In a parallel set of analyses, I have used alternative simulation and evaluation strategies to look more closely at rarefaction and its alternatives (38) and the practice of filtering low abundance sequences (4). The results of those studies are similar to this analysis. These studies demonstrate that it is actually sequence and OTU filtering that “requires the omission of available valid data” and that rarefaction is the only available method for controlling the effects of uneven sequencing. Far from being inadmissible, rarefaction of unfiltered data sets yields the most robust results when comparing communities based on alpha- and beta-diversity metrics.

MATERIALS AND METHODS

Reproducing WNWN protocol S1

The compressed directory published with WNWN as Protocol S1 is available on the PLOS Computational Biology website with WNWN at https://doi.org/10.1371/journal.pcbi.1003531.s001. To render the R markdown files to HTML files using software and packages as similar as possible to that of WNWN, I created an environment (see workflow/envs/nr-s1.yml in this study’s repository) that contained versions as close to those indicated in the pre-rendered files. The most important packages for the reproduction of the cluster analysis included DESeq (my version: v.1.39.0 vs WNWN version: v.1.14.0), edgeR (v.3.30.0 vs v.3.4.0), cluster (v.2.1.0 vs v.1.14.4), phyloseq (v.1.32.0 vs v.1.6.0), and PoiClaClu (v.1.0.2.1 vs v.1.0.2). In addition, I used R v.4.0.2, whereas the WNWN analysis used v.3.0.2. Finally, to render the simulation-cluster-accuracy-server.Rmd file to HTML, it was necessary to apply a patch to the code. This patch set the path to the location where the figures should be saved and removed the R code that deleted all objects in the environment. Both changes were necessary to better organize the project and had no substantial bearing on the content of the rendered HTML file.

Simulated communities

The code contained within simulation-cluster-accuracy-server.Rmd was spilt into individual R scripts and modified to make the generation of the simulated communities more modular and scalable. The code for generating the simulated communities was run using the nr-s1 Conda environment. The ocean and feces parent distributions were generated as described above. Five variables were altered to simulate each set of communities.
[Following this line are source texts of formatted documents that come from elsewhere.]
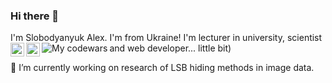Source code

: ### Hi there 👋
I'm Slobodyanyuk Alex. 
I'm from Ukraine! 
I'm lecturer in university, scientist and web developer... little bit)
<a href="https://www.linkedin.com/in/alex-slobodyanyuk/">
  <img align="left" alt="ALex's LinkdeIN" width="22px" src="https://cdn.jsdelivr.net/npm/simple-icons@v3/icons/linkedin.svg" />
</a>
<a href="https://www.instagram.com/rjudag/">
  <img align="left" alt="Alex's Instagram" width="22px" src="https://cdn.jsdelivr.net/npm/simple-icons@v3/icons/instagram.svg" />
</a>
<a href="https://www.codewars.com/users/sorcerer">
  <img align="left" alt="My codewars" src="https://www.codewars.com/users/sorcerer/badges/micro" />
</a><br>

🔭 I’m currently working on research of LSB hiding methods in image data.


<!--
**oslobodyanyuk/oslobodyanyuk** is a ✨ _special_ ✨ repository because its `README.md` (this file) appears on your GitHub profile.

Hi there! I'm Slobodyanyuk Alex. I'm from Ukraine! I'm lecturer in university, scientist and web developer... little bit)

- 🔭 I’m currently working on research of LSB hiding methods in image data.
- 🌱 I’m currently learning js/node.js id programminf field, penetration testing/Kali Tools in security, LSB steganography in my scientific investigations.
- 👯 I’m looking to collaborate on english speaking practice.

- 💬 Ask me about Ukraine

- ⚡ Fun fact: ...
-->
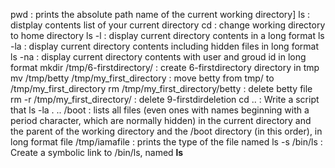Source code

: pwd : prints the absolute path name of the current working directory]
ls : distplay contents list of your current directory
cd : change working directory to home directory
ls -l : display current directory contents in a long format
ls -la : display current directory contents including hidden files in long format
ls -na : display current directory contents with user and groud id in long format
mkdir /tmp/6-firstdirectory/ : create 6-firstdirectory directory in tmp 
mv /tmp/betty /tmp/my_first_directory : move betty from tmp/ to /tmp/my_first_directory 
rm /tmp/my_first_directory/betty : delete betty file
rm -r /tmp/my_first_directory/ :  delete 9-firstdirdeletion
cd .. : Write a script that
ls -la . .. /boot :  lists all files (even ones with names beginning with a period character, which are normally hidden) in the current directory and the parent of the working directory and the /boot directory (in this order), in long format
file /tmp/iamafile : prints the type of the file named
ls -s /bin/ls : Create a symbolic link to /bin/ls, named __ls__
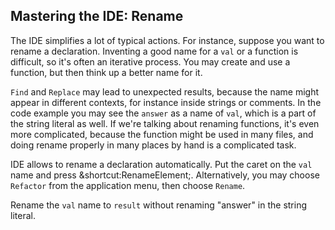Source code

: ## Mastering the IDE: Rename

The IDE simplifies a lot of typical actions. For instance, suppose you want
to rename a declaration. Inventing a good name for a `val` or a function is
difficult, so it's often an iterative process. You may create and use a
function, but then think up a better name for it.

<span class="control">`Find`</span> and <span class="control">`Replace`</span>
may lead to unexpected results, because the name might
appear in different contexts, for instance inside strings or comments. In the
code example you may see the `answer` as a name of `val`, which is a part of the
string literal as well. If we're talking about renaming functions, it's even
more complicated, because the function might be used in many files, and doing
rename properly in many places by hand is a complicated task.

IDE allows to rename a declaration automatically.
Put the caret on the `val` name and press
<span class="shortcut">&shortcut:RenameElement;</span>.
Alternatively, you may choose <span class="control">`Refactor`</span>
from the application menu, then choose <span class="control">`Rename`</span>.

Rename the `val` name to `result` without renaming "answer" in the string
literal.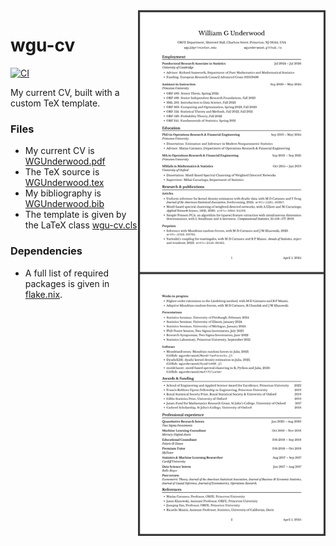 <a href="https://github.com/WGUNDERWOOD/wgu-cv/blob/main/WGUnderwood.pdf">
<img
src="https://github.com/WGUNDERWOOD/wgu-cv/raw/main/thumbnail.png"
alt="thumbnail"
align="right"
width=300 />
</a>

# wgu-cv

[![CI](https://github.com/WGUNDERWOOD/wgu-cv/actions/workflows/flake.yml/badge.svg)](https://github.com/WGUNDERWOOD/wgu-cv/actions/workflows/flake.yml)

My current CV, built with a custom TeX template.

### Files
- My current CV is [WGUnderwood.pdf]
- The TeX source is [WGUnderwood.tex]
- My bibliography is [WGUnderwood.bib]
- The template is given by the LaTeX class [wgu-cv.cls]

### Dependencies
- A full list of required packages is given in [flake.nix].

[WGUnderwood.pdf]: ./WGUnderwood.pdf
[WGUnderwood.tex]: ./WGUnderwood.tex
[flake.nix]: ./flake.nix
[WGUnderwood.bib]: ./WGUnderwood.bib
[wgu-cv.cls]: ./wgu-cv.cls
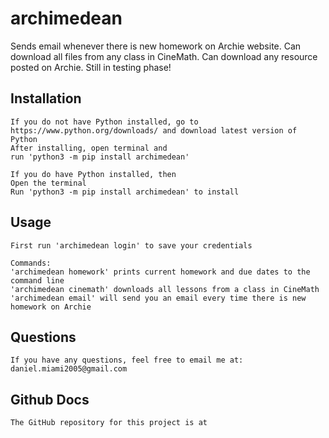 # archimedean

Sends email whenever there is new homework on Archie website. Can download all files from any class in CineMath. Can download any resource posted on Archie. 
Still in testing phase!

## Installation

    If you do not have Python installed, go to https://www.python.org/downloads/ and download latest version of Python
    After installing, open terminal and 
    run 'python3 -m pip install archimedean'

    If you do have Python installed, then
    Open the terminal
    Run 'python3 -m pip install archimedean' to install

## Usage

    First run 'archimedean login' to save your credentials

    Commands:
    'archimedean homework' prints current homework and due dates to the command line
    'archimedean cinemath' downloads all lessons from a class in CineMath
    'archimedean email' will send you an email every time there is new homework on Archie

## Questions

    If you have any questions, feel free to email me at: 
    daniel.miami2005@gmail.com

## Github Docs

    The GitHub repository for this project is at 
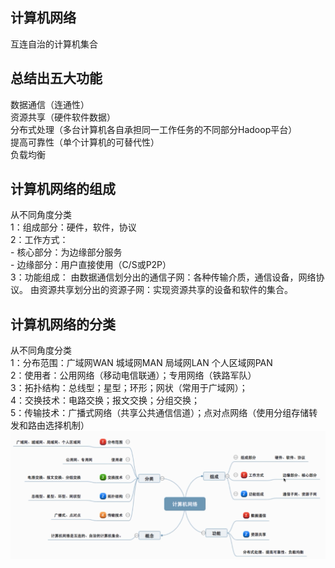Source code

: ## 计算机网络
互连自治的计算机集合
## 总结出五大功能
数据通信（连通性）  
资源共享（硬件软件数据）  
分布式处理（多台计算机各自承担同一工作任务的不同部分Hadoop平台）  
提高可靠性（单个计算机的可替代性）  
负载均衡  
## 计算机网络的组成
从不同角度分类  
1：组成部分：硬件，软件，协议  
2：工作方式：  
    - 核心部分：为边缘部分服务  
    - 边缘部分：用户直接使用（C/S或P2P）  
3：功能组成：
由数据通信划分出的通信子网：各种传输介质，通信设备，网络协议。
由资源共享划分出的资源子网：实现资源共享的设备和软件的集合。
## 计算机网络的分类
从不同角度分类  
1：分布范围：广域网WAN 城域网MAN 局域网LAN 个人区域网PAN    
2：使用者：公用网络（移动电信联通）；专用网络（铁路军队）    
3：拓扑结构：总线型；星型；环形；网状（常用于广域网）；  
4：交换技术：电路交换；报文交换；分组交换；  
5：传输技术：广播式网络（共享公共通信信道）；点对点网络（使用分组存储转发和路由选择机制）
![脑图](../images/ccccac9b49e2e5243fefffe6100626378c506672de2f5727ab802a3f95a6bf93.png)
First, eight mixing fractions were used to manipulate the effect size between the two simulated treatment groups with 40 samples per group. These were the same effect sizes used in the WNWN study (1.00 [i.e., no difference], 1.15, 1.25, 1.50, 1.75, 2.00, 2.50, and 3.50). Second, the number of sequences in each of the 80 samples was either randomly selected from the 26 library sizes contained within the GlobalPatterns data set or from a log distribution of 80 sequencing depths evenly distributed between the most shallow (58,688 sequences) and deeply (2,357,181 sequences) sequenced samples in the GlobalPatterns data set (Fig. S6). Third, the resulting 80 sequencing depths were scaled so that the median sequencing depth across the 80 samples was either 1,000, 2,000, 5,000, 10,000, or 50,000 sequences. Fourth, the sequencing depth of each sample was either randomly assigned to each treatment group or assigned so that those depths less than or greater than the median were assigned to separate treatment groups. Finally, each set of conditions was replicated 100 times. These five parameters resulted in 1,600 simulated data sets (eight effect sizes × two sequencing depth models × five sequencing depths × two sequencing depth assignment models × 100 replicates).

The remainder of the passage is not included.